▸ Exercise details: An exact reproduction is required of the lines from the beginning of the entries through the line with "## Deployment", pictures excluded and nothing added.

*** Data supplied Section Begins ***

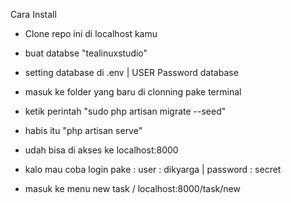 Cara Install 

- Clone repo ini di localhost kamu
- buat databse "tealinuxstudio"
- setting database di .env | USER Password database 
- masuk ke folder yang baru di clonning pake terminal 
- ketik perintah "sudo php artisan migrate --seed"
- habis itu "php artisan serve"
- udah bisa di akses ke localhost:8000

- kalo mau coba login pake : user : dikyarga | password : secret

- masuk ke menu new task / localhost:8000/task/new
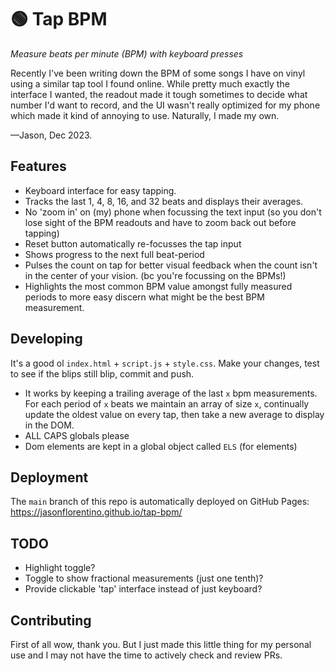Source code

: # 🟢 Tap BPM

_Measure beats per minute (BPM) with keyboard presses_

Recently I've been writing down the BPM of some songs I have on vinyl using a similar tap tool I found online. While pretty much exactly the interface I wanted, the readout made it tough sometimes to decide what number I'd want to record, and the UI wasn't really optimized for my phone which made it kind of annoying to use. Naturally, I made my own.

—Jason, Dec 2023.

## Features

- Keyboard interface for easy tapping.
- Tracks the last 1, 4, 8, 16, and 32 beats and displays their averages.
- No 'zoom in' on (my) phone when focussing the text input (so you don't lose sight of the BPM readouts and have to zoom back out before tapping)
- Reset button automatically re-focusses the tap input
- Shows progress to the next full beat-period
- Pulses the count on tap for better visual feedback when the count isn't in the center of your vision. (bc you're focussing on the BPMs!)
- Highlights the most common BPM value amongst fully measured periods to more easy discern what might be the best BPM measurement.

## Developing

It's a good ol `index.html` + `script.js` + `style.css`. Make your changes, test to see if the blips still blip, commit and push.

- It works by keeping a trailing average of the last `x` bpm measurements. For each period of `x` beats we maintain an array of size `x`, continually update the oldest value on every tap, then take a new average to display in the DOM.
- ALL CAPS globals please
- Dom elements are kept in a global object called `ELS` (for elements)

## Deployment

The `main` branch of this repo is automatically deployed on GitHub Pages: https://jasonflorentino.github.io/tap-bpm/

## TODO

- Highlight toggle?
- Toggle to show fractional measurements (just one tenth)?
- Provide clickable 'tap' interface instead of just keyboard?

## Contributing

First of all wow, thank you. But I just made this little thing for my personal use and I may not have the time to actively check and review PRs.
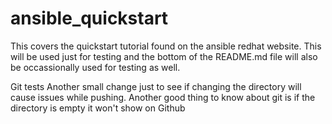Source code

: # ansible_quickstart
This covers the quickstart tutorial found on the ansible redhat website. 
This will be used just for testing and the bottom of the README.md file will also be occassionally used for testing as well. 


Git tests
Another small change just to see if changing the directory will cause issues while pushing. 
Another good thing to know about git is if the directory is empty it won't show on Github
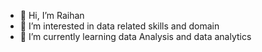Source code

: - 👋 Hi, I’m Raihan
- 👀 I’m interested in data related skills and domain
- 🌱 I’m currently learning data Analysis and data analytics


<!---
Inddeed/Inddeed is a ✨ special ✨ repository because its `README.md` (this file) appears on your GitHub profile.
You can click the Preview link to take a look at your changes.
--->
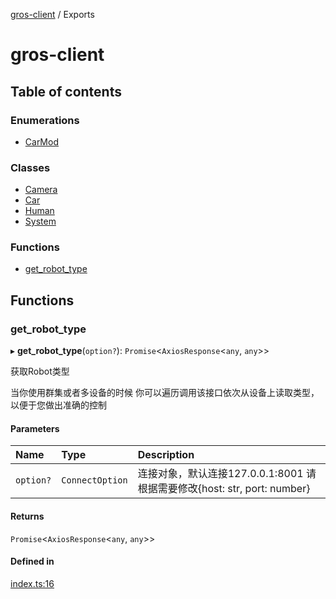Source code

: [gros-client](README.md) / Exports

# gros-client

## Table of contents

### Enumerations

- [CarMod](enums/CarMod.md)

### Classes

- [Camera](classes/Camera.md)
- [Car](classes/Car.md)
- [Human](classes/Human.md)
- [System](classes/System.md)

### Functions

- [get\_robot\_type](modules.md#get_robot_type)

## Functions

### get\_robot\_type

▸ **get_robot_type**(`option?`): `Promise`<`AxiosResponse`<`any`, `any`\>\>

获取Robot类型

当你使用群集或者多设备的时候 你可以遍历调用该接口依次从设备上读取类型，以便于您做出准确的控制

#### Parameters

| Name | Type | Description |
| :------ | :------ | :------ |
| `option?` | `ConnectOption` | 连接对象，默认连接127.0.0.1:8001 请根据需要修改{host: str, port: number} |

#### Returns

`Promise`<`AxiosResponse`<`any`, `any`\>\>

#### Defined in

[index.ts:16](https://github.com/FFTAI/gros_client_js/blob/29e0334/index.ts#L16)

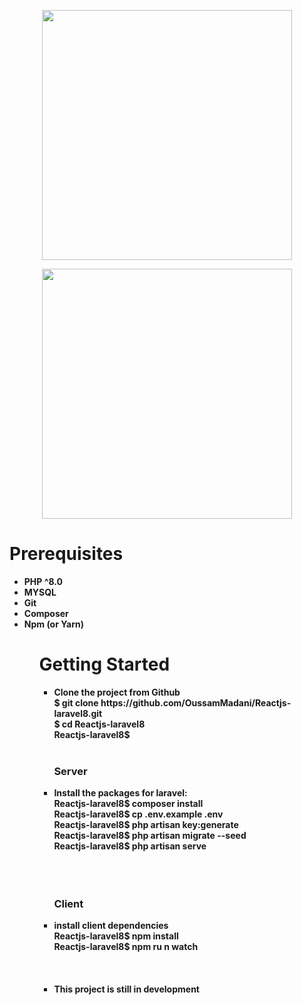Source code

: <p align="center"><a href="https://laravel.com" target="_blank"><img src="https://raw.githubusercontent.com/laravel/art/master/logo-lockup/5%20SVG/2%20CMYK/1%20Full%20Color/laravel-logolockup-cmyk-red.svg" width="400"></a></p>
<p align="center"><a href="https://laravel.com" target="_blank"><img src="https://miro.medium.com/max/3200/1*yk5D5cQB3jd7EiPzrDrD5w.png" width="400"></a></p>



<b><h1>Prerequisites</h1><b>

<ul>
<li>PHP ^8.0</li>
<li>MYSQL</li>
<li>Git</li>
<li>Composer</li>
<li>Npm (or Yarn) </li>   
<ul>
    
<b><h1>Getting Started</h1><b>
    
<ul>
<li>Clone the project from Github</li>
    $ git clone https://github.com/OussamMadani/Reactjs-laravel8.git <br>
    $ cd Reactjs-laravel8<br>
    Reactjs-laravel8$
    <br>
    <br>
    <h3>Server</h3>
 <li>Install the packages for laravel:</li>
    Reactjs-laravel8$ composer install<br>
    Reactjs-laravel8$ cp .env.example .env<br>
    Reactjs-laravel8$ php artisan key:generate<br>
    Reactjs-laravel8$ php artisan migrate --seed<br>
    Reactjs-laravel8$ php artisan serve<br>
    <br>
    <br>
    <br>
    <h3>Client</h3>
 <li>install client dependencies</li>
    Reactjs-laravel8$ npm install<br>
    Reactjs-laravel8$ npm ru n watch<br>
    <br>
    <br>
    <br>
    <li>This project is still in development</li>
   
<ul>
    
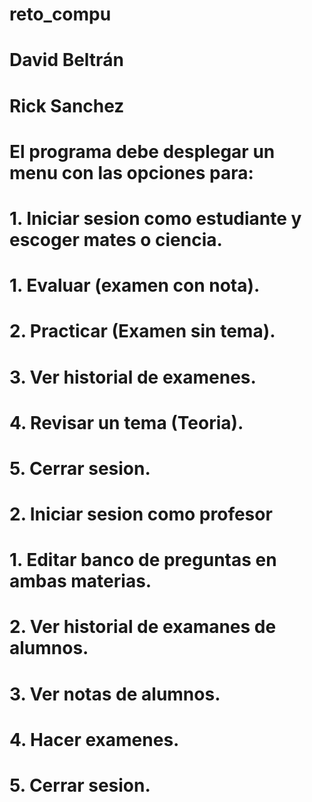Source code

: # reto_compu
# David Beltrán
# Rick Sanchez
# El programa debe desplegar un menu con las opciones para: 
#   1. Iniciar sesion como estudiante y escoger mates o ciencia.
#       1. Evaluar (examen con  nota).
#       2. Practicar (Examen sin tema).
#       3. Ver historial de examenes.
#       4. Revisar un tema (Teoria).
#       5. Cerrar sesion.
#   2. Iniciar sesion como profesor
#       1. Editar banco de preguntas en ambas materias.
#       2. Ver historial de examanes de alumnos.
#       3. Ver notas de alumnos.
#       4. Hacer examenes.
#       5. Cerrar sesion.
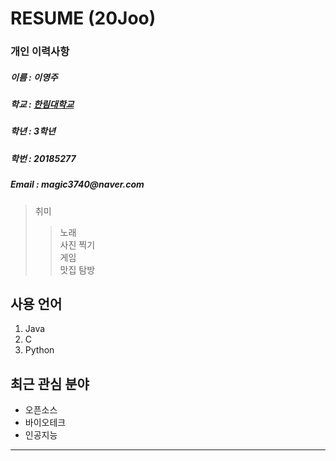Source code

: # RESUME (20Joo)

### 개인 이력사항
  ##### 이름 : 이영주
  ##### 학교 : [한림대학교](https://www.hallym.ac.kr/)
  <h5> 학년 : 3학년 </h5>
  <h5> 학번 : 20185277 </h5>
  <h5> Email : magic3740@naver.com </h5>
  
  > 취미  
  >> 노래  
  >> 사진 찍기  
  >> 게임  
  >> 맛집 탐방  
  
  ## 사용 언어
  1. Java
  2. C
  3. Python


  ## 최근 관심 분야 
  * 오픈소스
  * 바이오테크  
  * 인공지능  

*************************

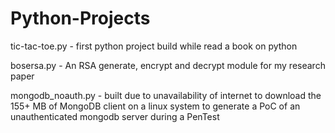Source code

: Python-Projects
===============

tic-tac-toe.py - first python project build while read a book on python

bosersa.py - An RSA generate, encrypt and decrypt module for my research paper

mongodb_noauth.py - built due to unavailability of internet to download the 155+ MB of MongoDB client on a linux system to generate a PoC of an unauthenticated mongodb server during a PenTest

*** Data supplied Section Ends ***

▸ Answer to the exercise:
 Cara Install 

- Clone repo ini di localhost kamu
- buat databse "tealinuxstudio"
- setting database di .env | USER Password database 
- masuk ke folder yang baru di clonning pake terminal 
- ketik perintah "sudo php artisan migrate --seed"
- habis itu "php artisan serve"
- udah bisa di akses ke localhost:8000

- kalo mau coba login pake : user : dikyarga | password : secret

- masuk ke menu new task / localhost:8000/task/new
Source code

: # 🟢 Tap BPM

_Measure beats per minute (BPM) with keyboard presses_

Recently I've been writing down the BPM of some songs I have on vinyl using a similar tap tool I found online. While pretty much exactly the interface I wanted, the readout made it tough sometimes to decide what number I'd want to record, and the UI wasn't really optimized for my phone which made it kind of annoying to use. Naturally, I made my own.

—Jason, Dec 2023.

## Features

- Keyboard interface for easy tapping.
- Tracks the last 1, 4, 8, 16, and 32 beats and displays their averages.
- No 'zoom in' on (my) phone when focussing the text input (so you don't lose sight of the BPM readouts and have to zoom back out before tapping)
- Reset button automatically re-focusses the tap input
- Shows progress to the next full beat-period
- Pulses the count on tap for better visual feedback when the count isn't in the center of your vision. (bc you're focussing on the BPMs!)
- Highlights the most common BPM value amongst fully measured periods to more easy discern what might be the best BPM measurement.

## Developing

It's a good ol `index.html` + `script.js` + `style.css`. Make your changes, test to see if the blips still blip, commit and push.

- It works by keeping a trailing average of the last `x` bpm measurements. For each period of `x` beats we maintain an array of size `x`, continually update the oldest value on every tap, then take a new average to display in the DOM.
- ALL CAPS globals please
- Dom elements are kept in a global object called `ELS` (for elements)

## Deployment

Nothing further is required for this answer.